Récemment, un système de neurones histaminergiques a été découvert dans l'hypothalamus ventrolatéral. Il semble également jouer un rôle important dans l'éveil (ce qui explique que des drogues anti-antihistamines aient un pouvoir "anti-éveil" bien connu).

Acétylcholine, catécholamines, sérotonines (voir plus loin), histamine ne sont pas les seuls "médiateurs" de l'éveil. Il faut leur ajouter certains peptides comme le TRH ou le MIF dont les mécanismes intimes d'action sont encore inconnus. En fait, l'éveil est tellement important pour la survie de l'espèce qu'il est fort probable que de nombreux systèmes, plus ou moins redondants, ont été acquis successivement. Ils entrent en jeu pour assurer les mécanismes complémentaires survenant au cours de l'éveil: faim, soif, activité sexuelle, apprentissage, mémoire, etc.

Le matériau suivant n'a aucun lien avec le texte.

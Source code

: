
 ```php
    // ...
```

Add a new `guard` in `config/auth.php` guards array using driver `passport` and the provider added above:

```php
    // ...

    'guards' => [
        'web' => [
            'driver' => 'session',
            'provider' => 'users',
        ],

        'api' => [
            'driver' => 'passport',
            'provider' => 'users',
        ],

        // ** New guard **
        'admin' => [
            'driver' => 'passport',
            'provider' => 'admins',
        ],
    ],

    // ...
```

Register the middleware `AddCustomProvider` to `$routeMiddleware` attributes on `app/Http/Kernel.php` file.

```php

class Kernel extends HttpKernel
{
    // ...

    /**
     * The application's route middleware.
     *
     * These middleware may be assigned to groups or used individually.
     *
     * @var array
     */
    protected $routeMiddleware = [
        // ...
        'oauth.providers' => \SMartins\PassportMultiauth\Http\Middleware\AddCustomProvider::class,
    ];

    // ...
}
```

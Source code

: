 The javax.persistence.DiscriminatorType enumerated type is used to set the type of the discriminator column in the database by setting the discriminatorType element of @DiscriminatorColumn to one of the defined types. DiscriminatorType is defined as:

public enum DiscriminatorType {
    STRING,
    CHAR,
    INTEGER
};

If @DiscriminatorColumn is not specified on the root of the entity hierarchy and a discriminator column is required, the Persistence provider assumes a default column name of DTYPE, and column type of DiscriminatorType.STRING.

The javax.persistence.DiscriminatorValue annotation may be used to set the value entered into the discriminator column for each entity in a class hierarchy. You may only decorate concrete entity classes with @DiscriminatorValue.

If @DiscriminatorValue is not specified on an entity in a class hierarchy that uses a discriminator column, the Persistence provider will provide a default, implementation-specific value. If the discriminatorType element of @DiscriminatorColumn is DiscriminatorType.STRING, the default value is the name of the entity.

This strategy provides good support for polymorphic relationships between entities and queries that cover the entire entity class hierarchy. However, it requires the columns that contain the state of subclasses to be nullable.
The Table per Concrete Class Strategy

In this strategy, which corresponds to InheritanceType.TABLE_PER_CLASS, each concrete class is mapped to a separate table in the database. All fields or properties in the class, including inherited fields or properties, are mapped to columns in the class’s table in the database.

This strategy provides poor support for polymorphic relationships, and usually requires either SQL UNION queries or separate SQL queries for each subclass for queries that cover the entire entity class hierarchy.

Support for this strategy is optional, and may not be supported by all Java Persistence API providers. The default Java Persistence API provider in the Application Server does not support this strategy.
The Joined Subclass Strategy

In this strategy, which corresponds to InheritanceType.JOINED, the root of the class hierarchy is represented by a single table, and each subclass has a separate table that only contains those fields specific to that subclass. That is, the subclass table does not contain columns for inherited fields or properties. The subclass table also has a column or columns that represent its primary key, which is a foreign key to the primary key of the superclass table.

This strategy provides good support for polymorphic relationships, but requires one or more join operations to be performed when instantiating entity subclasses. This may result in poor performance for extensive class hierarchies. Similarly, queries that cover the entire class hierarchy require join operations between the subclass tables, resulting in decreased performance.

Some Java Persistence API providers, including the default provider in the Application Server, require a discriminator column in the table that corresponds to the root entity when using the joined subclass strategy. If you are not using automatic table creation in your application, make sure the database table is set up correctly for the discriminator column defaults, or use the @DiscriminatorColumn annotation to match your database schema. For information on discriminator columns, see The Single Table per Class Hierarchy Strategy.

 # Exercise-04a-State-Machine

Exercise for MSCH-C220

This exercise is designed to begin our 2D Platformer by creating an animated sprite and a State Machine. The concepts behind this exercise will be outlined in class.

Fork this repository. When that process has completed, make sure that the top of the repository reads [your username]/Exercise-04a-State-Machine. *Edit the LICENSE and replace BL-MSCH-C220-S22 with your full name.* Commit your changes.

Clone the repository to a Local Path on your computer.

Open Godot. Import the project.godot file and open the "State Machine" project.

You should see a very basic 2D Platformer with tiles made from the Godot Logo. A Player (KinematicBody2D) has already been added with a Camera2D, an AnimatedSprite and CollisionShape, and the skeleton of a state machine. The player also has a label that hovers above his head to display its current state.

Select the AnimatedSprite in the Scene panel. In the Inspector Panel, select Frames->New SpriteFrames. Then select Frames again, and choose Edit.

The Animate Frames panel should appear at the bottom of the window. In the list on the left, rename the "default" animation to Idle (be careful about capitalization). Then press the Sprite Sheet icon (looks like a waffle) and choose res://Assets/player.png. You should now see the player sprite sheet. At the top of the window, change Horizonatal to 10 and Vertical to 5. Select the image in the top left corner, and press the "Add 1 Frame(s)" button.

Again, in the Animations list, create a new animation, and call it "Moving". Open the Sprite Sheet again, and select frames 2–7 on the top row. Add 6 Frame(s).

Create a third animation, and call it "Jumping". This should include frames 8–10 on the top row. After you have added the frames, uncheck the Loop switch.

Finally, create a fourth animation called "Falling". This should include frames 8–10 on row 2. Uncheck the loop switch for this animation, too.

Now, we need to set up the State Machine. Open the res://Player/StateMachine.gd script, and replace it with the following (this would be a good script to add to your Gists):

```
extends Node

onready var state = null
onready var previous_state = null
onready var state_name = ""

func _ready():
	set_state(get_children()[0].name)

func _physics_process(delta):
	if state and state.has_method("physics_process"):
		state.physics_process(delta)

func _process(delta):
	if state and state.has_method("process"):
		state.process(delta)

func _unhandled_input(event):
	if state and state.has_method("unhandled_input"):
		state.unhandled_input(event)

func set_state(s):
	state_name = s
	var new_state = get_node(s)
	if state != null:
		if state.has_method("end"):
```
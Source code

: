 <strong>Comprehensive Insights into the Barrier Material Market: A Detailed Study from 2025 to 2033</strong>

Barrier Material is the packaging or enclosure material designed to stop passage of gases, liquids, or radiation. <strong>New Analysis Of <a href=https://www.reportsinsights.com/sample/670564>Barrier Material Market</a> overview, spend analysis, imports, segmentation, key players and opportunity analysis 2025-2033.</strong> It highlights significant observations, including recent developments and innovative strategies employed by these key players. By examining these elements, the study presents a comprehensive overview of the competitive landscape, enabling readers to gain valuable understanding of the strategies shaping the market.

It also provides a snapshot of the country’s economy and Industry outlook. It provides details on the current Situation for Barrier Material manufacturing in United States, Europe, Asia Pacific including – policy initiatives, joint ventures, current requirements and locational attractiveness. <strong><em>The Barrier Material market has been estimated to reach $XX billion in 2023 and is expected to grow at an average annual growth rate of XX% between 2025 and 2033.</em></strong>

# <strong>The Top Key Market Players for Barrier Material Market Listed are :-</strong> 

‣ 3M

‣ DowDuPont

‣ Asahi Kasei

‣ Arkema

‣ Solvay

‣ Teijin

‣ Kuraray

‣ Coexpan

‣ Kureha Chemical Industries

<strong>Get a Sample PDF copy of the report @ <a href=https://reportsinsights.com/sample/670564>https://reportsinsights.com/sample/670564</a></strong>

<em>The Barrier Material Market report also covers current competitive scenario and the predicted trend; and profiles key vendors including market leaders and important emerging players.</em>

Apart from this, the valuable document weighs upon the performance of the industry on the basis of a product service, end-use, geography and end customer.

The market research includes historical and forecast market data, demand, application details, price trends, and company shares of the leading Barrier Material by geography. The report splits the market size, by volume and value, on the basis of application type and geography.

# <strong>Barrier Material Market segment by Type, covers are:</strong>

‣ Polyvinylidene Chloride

S'il est possible d'augmenter la qualité de l'éveil par des drogues, il est plus difficile d'en augmenter la durée sans se heurter à des phénomènes d'accoutumance (nécessité de doses plus grandes), d'assuétude (dépendance du sujet vis-à-vis de la drogue) ou de toxicité (de fortes doses d'amphétamines provoquent un tableau de psychose aiguë). Enfin, tout éveil prolongé est suivi d'une augmentation secondaire du sommeil, car c'est pendant l'éveil que nous produisons les facteurs responsables du sommeil.